● Your objective: Please state the number of lines in the material below that contain "tiling", with no other words.

● Study material:
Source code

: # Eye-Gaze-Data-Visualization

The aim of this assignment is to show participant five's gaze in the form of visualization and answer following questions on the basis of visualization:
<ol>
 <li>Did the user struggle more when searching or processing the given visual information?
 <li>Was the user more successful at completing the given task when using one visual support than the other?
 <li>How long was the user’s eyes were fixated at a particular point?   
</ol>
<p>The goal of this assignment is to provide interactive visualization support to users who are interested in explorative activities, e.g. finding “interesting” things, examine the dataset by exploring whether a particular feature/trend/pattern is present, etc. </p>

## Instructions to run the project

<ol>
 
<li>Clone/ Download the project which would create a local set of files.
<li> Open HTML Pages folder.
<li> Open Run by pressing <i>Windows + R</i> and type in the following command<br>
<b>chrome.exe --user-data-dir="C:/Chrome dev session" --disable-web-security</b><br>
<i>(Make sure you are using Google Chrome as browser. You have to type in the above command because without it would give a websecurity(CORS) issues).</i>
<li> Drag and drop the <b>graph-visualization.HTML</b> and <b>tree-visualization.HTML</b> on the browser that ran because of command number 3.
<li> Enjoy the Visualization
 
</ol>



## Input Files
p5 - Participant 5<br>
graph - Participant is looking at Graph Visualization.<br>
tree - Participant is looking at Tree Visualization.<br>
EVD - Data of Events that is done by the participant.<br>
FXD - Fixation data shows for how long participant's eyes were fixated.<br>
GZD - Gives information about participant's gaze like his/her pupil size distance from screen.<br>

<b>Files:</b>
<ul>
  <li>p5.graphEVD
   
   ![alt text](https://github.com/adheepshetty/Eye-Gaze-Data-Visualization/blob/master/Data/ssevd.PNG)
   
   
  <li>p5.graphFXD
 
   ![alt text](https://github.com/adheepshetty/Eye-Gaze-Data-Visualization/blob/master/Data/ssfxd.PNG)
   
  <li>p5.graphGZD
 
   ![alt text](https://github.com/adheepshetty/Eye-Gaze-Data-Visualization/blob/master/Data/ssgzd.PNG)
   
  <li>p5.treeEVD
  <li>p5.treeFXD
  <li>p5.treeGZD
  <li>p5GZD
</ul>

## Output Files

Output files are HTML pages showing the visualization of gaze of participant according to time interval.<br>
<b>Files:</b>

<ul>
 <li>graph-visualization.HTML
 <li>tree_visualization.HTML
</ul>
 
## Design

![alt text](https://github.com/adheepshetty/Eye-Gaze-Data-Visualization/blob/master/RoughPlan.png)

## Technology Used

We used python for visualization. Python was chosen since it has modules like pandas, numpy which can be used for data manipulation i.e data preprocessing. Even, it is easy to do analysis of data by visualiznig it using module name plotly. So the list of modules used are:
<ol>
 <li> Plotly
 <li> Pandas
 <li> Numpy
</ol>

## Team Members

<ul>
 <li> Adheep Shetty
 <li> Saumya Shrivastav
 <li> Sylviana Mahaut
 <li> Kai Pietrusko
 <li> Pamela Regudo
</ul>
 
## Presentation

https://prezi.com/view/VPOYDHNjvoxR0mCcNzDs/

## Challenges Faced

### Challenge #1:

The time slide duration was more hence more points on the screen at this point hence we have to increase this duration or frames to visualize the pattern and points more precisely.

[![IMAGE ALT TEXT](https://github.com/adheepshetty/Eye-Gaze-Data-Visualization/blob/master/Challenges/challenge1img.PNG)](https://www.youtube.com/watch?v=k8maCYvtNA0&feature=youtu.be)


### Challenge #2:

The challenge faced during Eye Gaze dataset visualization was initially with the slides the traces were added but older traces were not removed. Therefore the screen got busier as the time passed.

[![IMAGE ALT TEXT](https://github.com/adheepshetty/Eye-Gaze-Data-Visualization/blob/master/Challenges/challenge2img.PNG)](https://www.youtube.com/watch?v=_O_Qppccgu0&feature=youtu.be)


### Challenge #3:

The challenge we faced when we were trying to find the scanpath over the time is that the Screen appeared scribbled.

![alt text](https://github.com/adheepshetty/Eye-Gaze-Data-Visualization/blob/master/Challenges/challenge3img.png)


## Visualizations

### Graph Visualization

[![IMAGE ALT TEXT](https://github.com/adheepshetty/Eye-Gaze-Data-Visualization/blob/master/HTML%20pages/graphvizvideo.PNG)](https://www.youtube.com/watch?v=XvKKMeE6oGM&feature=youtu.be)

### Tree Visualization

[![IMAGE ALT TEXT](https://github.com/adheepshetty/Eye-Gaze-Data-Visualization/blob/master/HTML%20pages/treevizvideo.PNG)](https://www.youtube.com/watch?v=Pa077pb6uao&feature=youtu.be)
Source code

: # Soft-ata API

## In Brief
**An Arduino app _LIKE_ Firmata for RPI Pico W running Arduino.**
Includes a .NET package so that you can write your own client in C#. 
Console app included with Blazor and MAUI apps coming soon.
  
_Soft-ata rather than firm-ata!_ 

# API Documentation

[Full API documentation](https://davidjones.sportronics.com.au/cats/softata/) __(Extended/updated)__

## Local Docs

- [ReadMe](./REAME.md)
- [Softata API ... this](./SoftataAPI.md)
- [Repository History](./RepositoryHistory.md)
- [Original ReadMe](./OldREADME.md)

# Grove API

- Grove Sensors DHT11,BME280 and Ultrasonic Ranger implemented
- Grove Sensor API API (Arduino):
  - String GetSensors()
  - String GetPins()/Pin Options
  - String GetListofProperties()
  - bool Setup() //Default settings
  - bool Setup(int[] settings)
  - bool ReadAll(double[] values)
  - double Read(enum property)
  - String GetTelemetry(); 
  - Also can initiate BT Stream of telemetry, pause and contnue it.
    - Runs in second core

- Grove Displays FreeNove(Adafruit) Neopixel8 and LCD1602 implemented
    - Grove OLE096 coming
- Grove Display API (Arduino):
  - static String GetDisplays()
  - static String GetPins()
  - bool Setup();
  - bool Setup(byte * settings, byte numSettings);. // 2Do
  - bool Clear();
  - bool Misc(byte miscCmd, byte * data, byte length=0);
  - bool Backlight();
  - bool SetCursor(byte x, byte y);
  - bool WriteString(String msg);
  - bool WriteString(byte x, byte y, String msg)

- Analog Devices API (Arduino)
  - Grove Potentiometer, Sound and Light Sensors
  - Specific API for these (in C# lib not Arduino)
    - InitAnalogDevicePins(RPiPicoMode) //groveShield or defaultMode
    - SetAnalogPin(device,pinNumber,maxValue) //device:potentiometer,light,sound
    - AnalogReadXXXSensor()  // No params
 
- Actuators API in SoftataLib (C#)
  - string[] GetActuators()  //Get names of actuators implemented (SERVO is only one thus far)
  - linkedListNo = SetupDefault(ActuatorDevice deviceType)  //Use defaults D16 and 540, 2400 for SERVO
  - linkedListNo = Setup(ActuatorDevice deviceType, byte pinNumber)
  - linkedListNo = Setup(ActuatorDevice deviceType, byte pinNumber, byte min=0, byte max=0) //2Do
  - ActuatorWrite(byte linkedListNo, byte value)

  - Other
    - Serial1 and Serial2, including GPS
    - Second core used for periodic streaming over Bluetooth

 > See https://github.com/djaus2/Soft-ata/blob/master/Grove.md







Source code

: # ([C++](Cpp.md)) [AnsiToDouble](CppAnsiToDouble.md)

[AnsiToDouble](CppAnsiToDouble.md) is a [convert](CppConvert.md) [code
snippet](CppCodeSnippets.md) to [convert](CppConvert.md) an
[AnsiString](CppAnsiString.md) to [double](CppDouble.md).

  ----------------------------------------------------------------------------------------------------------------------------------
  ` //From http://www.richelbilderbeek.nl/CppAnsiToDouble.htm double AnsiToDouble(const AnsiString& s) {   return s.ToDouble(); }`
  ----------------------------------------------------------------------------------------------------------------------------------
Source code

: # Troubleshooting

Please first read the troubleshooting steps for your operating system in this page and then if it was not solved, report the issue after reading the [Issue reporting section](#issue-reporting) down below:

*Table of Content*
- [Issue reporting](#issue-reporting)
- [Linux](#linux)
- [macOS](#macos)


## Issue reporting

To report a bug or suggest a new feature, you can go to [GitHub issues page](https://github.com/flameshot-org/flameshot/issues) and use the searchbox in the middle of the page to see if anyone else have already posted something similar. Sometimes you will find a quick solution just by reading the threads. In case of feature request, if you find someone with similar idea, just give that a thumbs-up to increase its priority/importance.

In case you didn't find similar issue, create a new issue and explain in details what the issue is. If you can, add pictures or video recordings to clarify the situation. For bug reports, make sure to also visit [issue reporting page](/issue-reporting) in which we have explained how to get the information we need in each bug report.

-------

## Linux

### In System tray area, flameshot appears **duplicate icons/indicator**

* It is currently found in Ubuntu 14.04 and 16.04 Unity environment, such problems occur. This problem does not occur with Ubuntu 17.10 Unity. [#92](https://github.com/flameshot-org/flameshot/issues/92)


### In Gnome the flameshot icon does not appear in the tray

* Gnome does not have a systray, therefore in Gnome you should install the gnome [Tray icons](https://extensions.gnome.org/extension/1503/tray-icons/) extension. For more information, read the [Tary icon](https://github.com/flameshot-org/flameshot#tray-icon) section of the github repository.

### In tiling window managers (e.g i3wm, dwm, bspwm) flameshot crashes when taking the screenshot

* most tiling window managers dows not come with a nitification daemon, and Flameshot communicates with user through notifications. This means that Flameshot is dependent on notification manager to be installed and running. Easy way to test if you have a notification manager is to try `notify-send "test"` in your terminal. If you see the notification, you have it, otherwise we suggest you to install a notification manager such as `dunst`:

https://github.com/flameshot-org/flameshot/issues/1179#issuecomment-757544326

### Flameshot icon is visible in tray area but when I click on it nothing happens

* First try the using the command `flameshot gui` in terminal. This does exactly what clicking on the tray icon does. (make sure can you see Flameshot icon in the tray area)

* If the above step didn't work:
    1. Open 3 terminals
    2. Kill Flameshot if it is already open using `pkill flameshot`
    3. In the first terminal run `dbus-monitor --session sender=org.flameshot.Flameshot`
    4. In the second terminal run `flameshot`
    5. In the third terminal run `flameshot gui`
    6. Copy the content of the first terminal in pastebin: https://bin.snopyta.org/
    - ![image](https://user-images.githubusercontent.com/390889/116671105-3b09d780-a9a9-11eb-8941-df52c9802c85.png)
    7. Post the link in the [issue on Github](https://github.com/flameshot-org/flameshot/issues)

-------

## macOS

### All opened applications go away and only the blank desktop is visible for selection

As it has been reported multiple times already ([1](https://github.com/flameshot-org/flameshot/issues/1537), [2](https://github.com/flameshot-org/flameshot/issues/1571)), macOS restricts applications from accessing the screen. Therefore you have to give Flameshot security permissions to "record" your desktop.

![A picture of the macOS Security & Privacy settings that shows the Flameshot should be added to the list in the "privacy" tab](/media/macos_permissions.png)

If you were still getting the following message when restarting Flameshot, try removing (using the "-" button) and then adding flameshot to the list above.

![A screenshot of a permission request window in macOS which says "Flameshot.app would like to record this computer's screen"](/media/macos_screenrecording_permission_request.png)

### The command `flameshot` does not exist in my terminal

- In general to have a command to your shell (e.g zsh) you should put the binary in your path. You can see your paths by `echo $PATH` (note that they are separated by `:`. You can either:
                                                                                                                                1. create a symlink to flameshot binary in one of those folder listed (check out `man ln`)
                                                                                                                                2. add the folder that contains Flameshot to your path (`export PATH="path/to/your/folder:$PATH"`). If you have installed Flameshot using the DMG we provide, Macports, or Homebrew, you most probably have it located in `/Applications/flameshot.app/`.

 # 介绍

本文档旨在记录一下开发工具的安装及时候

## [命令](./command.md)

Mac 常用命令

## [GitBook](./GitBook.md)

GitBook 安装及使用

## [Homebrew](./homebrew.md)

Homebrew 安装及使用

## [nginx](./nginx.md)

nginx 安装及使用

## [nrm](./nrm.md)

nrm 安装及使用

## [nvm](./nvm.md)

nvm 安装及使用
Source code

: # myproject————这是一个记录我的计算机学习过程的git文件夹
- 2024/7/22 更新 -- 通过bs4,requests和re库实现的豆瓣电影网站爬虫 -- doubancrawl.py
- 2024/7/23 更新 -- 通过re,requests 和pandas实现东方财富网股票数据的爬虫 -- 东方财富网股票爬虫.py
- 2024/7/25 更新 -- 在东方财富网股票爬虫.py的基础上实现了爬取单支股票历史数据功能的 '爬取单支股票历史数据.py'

● Reply to the task: 2